If totalEvictions (from MemoryStore.getMetrics()) grows rapidly, your maxKeys is too low or your keyGenerator is producing high-cardinality keys that should be normalized.

When metrics are enabled (metrics.enabled and the built-in pipeline), check Prometheus text or your registry for:

ratelimit_store_active_keys{store="memory"} — current distinct keys
ratelimit_store_total_evictions{store="memory"} — cumulative LRU evictions (lifetime for that store instance)
ratelimit_store_max_keys{store="memory"} — configured cap (0 means unlimited)

The same values appear on each interval in MetricsSnapshot.store when the engine store is (or unwraps to) a MemoryStore.

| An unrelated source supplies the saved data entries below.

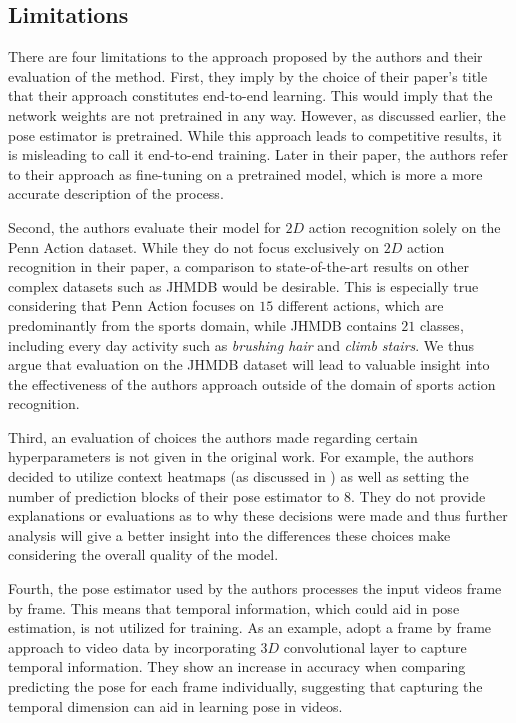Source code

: \subsection{Limitations}
\label{sec:deephar_limitations}
There are four limitations to the approach proposed by the authors and their evaluation of the method.
First, they imply by the choice of their paper's title that their approach constitutes end-to-end learning.
This would imply that the network weights are not pretrained in any way.
However, as discussed earlier, the pose estimator is pretrained.
While this approach leads to competitive results, it is misleading to call it end-to-end training.
Later in their paper, the authors refer to their approach as fine-tuning on a pretrained model, which is more a more accurate description of the process. 

Second, the authors evaluate their model for $2D$ action recognition solely on the Penn Action dataset.
While they do not focus exclusively on $2D$ action recognition in their paper, a comparison to state-of-the-art results on other complex datasets such as JHMDB would be desirable.
This is especially true considering that Penn Action focuses on $15$ different actions, which are predominantly from the sports domain, while JHMDB contains $21$ classes, including every day activity such as \textit{brushing hair} and \textit{climb stairs}.
We thus argue that evaluation on the JHMDB dataset will lead to valuable insight into the effectiveness of the authors approach outside of the domain of sports action recognition. 

Third, an evaluation of choices the authors made regarding certain hyperparameters is not given in the original work.
For example, the authors decided to utilize context heatmaps (as discussed in ) as well as setting the number of prediction blocks of their pose estimator to $8$.
They do not provide explanations or evaluations as to why these decisions were made and thus further analysis will give a better insight into the differences these choices make considering the overall quality of the model.

Fourth, the pose estimator used by the authors processes the input videos frame by frame.
This means that temporal information, which could aid in pose estimation, is not utilized for training.
As an example, \cite{girdhar_detect-and-track:_2018} adopt a frame by frame approach to video data by incorporating $3D$ convolutional layer to capture temporal information.
They show an increase in accuracy when comparing predicting the pose for each frame individually, suggesting that capturing the temporal dimension can aid in learning pose in videos.

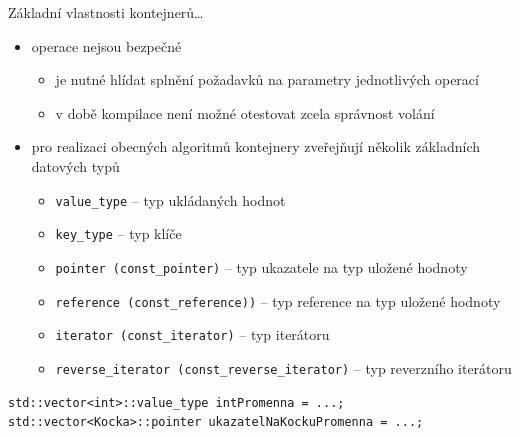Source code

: \begin{frame}[fragile]
\begin{block}{Základní vlastnosti kontejnerů\ldots}
\begin{itemize}
\item operace nejsou bezpečné
\begin{itemize}
\item je nutné hlídat splnění požadavků na parametry jednotlivých operací
\item v době kompilace není možné otestovat zcela správnost volání
\end{itemize}

\item pro realizaci obecných algoritmů kontejnery zveřejňují několik základních datových typů
\begin{itemize}
\item \lstinline|value_type| -- typ ukládaných hodnot
\item \lstinline|key_type| -- typ klíče
\item \lstinline|pointer (const_pointer)| -- typ ukazatele na typ uložené hodnoty
\item \lstinline|reference (const_reference))| -- typ reference na typ uložené hodnoty
\item \lstinline|iterator (const_iterator)| -- typ iterátoru
\item \lstinline|reverse_iterator (const_reverse_iterator)| -- typ reverzního iterátoru
\end{itemize}
\end{itemize}
\end{block}

\begin{yesblock}
\begin{lstlisting}
std::vector<int>::value_type intPromenna = ...;
std::vector<Kocka>::pointer ukazatelNaKockuPromenna = ...;
\end{lstlisting}
\end{yesblock}
\end{frame}







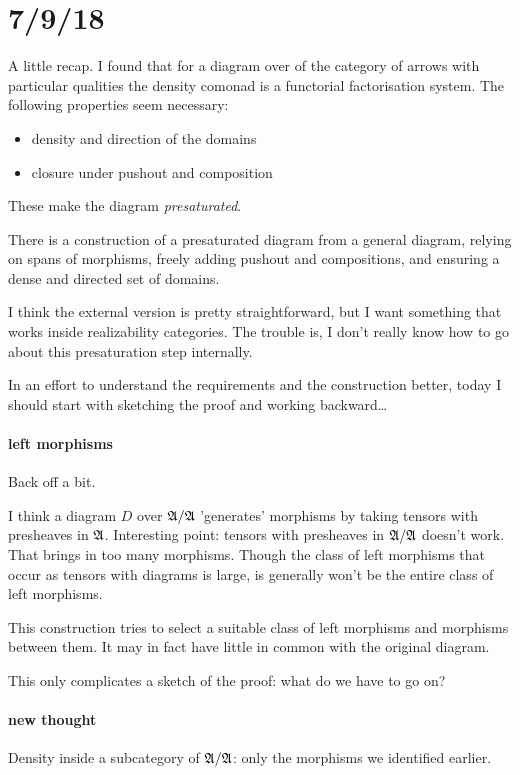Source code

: \documentclass[csh.tex]{subfiles}
\begin{document}
\section{7/9/18}

A little recap. I found that for a diagram over of the category of arrows with particular qualities the density comonad is a functorial factorisation system. The following properties seem necessary:
\begin{itemize}
\item density and direction of the domains
\item closure under pushout and composition
\end{itemize}
These make the diagram \emph{presaturated}.

There is a construction of a presaturated diagram from a general diagram, relying on spans of morphisms, freely adding pushout and compositions, and ensuring a dense and directed set of domains.

I think the external version is pretty straightforward, but I want something that works inside realizability categories. The trouble is, I don't really know how to go about this presaturation step internally.

In an effort to understand the requirements and the construction better, today I should start with sketching the proof and working backward\dots

\paragraph{left morphisms}
Back off a bit.

I think a diagram $D$ over $\mathfrak A/\mathfrak A$ 'generates' morphisms by taking tensors with presheaves in $\mathfrak A$.  
Interesting point: tensors with presheaves in $\mathfrak A/\mathfrak A$ doesn't work. That brings in too many morphisms.
Though the class of left morphisms that occur as tensors with diagrams is large, is generally won't be the entire class of left morphisms. 

This construction tries to select a suitable class of left morphisms and morphisms between them.
It may in fact have little in common with the original diagram.

This only complicates a sketch of the proof: what do we have to go on?

\paragraph{new thought}
Density inside a subcategory of $\mathfrak A/\mathfrak A$: only the morphisms we identified earlier.
\end{document}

`keyGenerator` and storage keys

Rate limit state (InMemoryShield block maps, KeyManager bookkeeping, Redis keys, etc.) still grows with distinct storage keys. A keyGenerator that returns a new high-cardinality value per request (full URL including unbounded query strings, raw JWTs, unbounded device fingerprints) lets attackers inflate memory or Redis usage—even below the maxKeys cap.

Mitigations: Prefer stable, low-cardinality identifiers (user id, tenant id, API key id). Normalize or hash untrusted inputs before using them as keys. The library does not cap key string length—enforce a maximum or digest in your keyGenerator if inputs are user-controlled. Use InMemoryShieldOptions.maxBlockedKeys and related limits where applicable.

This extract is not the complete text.